● WHAT TO WORK ON
Note each line in the data holding the string "frac" and report it.
———
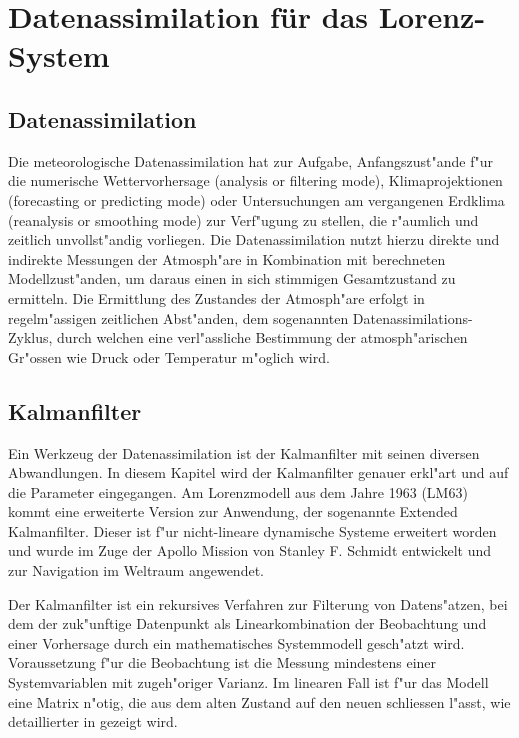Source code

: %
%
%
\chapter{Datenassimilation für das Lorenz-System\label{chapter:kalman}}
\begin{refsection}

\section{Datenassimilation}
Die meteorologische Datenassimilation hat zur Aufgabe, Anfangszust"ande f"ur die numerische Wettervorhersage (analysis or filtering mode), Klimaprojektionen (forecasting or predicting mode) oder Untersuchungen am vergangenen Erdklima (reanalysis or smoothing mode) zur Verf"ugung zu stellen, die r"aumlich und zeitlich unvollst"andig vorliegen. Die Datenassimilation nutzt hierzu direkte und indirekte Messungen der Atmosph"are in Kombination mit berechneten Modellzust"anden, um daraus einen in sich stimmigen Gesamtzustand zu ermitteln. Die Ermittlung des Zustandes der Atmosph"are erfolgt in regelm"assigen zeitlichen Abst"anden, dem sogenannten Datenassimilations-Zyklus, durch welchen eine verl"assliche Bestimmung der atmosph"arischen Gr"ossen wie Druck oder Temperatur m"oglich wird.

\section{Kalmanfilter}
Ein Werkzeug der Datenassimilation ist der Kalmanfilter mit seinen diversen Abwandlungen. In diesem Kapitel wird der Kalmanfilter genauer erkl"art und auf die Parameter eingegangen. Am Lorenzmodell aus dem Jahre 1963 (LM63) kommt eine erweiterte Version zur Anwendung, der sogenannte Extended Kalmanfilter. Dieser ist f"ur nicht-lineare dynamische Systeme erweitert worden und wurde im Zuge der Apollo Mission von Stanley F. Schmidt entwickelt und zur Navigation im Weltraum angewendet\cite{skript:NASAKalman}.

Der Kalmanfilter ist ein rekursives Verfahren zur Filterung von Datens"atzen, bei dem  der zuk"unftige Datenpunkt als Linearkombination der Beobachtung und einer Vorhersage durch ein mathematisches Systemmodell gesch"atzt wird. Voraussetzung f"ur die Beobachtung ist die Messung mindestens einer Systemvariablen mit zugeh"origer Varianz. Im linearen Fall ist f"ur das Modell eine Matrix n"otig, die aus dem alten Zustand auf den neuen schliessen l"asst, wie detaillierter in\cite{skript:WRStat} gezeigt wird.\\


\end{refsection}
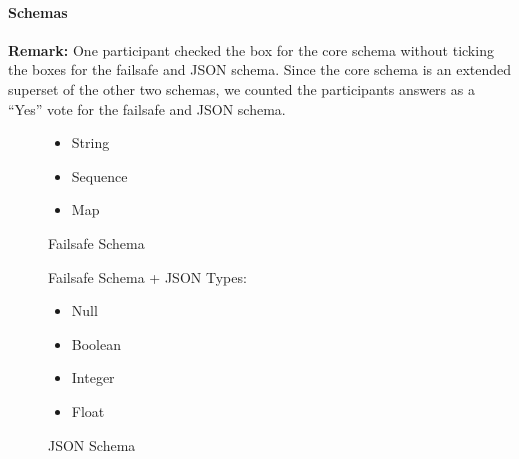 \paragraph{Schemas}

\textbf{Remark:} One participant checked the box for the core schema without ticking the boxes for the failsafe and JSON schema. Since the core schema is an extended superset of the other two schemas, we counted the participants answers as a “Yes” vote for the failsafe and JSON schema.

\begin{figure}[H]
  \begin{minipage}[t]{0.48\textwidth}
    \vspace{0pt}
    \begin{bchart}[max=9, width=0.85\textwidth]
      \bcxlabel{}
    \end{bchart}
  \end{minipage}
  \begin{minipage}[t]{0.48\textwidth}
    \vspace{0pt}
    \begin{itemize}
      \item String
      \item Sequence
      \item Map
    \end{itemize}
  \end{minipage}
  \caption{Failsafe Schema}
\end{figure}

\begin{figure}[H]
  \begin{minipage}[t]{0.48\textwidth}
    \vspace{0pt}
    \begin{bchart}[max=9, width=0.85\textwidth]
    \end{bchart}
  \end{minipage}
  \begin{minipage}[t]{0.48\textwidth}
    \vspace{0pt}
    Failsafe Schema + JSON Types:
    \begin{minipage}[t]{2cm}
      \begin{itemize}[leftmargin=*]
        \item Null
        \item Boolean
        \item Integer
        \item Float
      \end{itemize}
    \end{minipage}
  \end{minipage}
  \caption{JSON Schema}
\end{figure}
———
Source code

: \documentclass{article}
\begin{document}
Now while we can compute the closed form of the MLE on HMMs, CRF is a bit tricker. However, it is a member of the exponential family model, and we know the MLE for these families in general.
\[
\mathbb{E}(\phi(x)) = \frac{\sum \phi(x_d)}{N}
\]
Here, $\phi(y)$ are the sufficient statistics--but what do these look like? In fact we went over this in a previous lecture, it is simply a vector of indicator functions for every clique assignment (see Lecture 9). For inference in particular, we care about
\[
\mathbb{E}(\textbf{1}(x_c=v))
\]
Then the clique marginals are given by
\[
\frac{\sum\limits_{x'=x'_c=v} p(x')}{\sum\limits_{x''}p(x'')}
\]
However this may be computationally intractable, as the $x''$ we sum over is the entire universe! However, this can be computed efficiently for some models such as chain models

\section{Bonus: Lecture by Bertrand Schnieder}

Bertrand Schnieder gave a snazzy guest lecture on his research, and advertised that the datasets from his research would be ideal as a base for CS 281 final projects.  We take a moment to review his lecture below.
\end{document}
———
● WRITTEN SOLUTION
\mathbb{E}(\phi(x)) = \frac{\sum \phi(x_d)}{N}
\frac{\sum\limits_{x'=x'_c=v} p(x')}{\sum\limits_{x''}p(x'')}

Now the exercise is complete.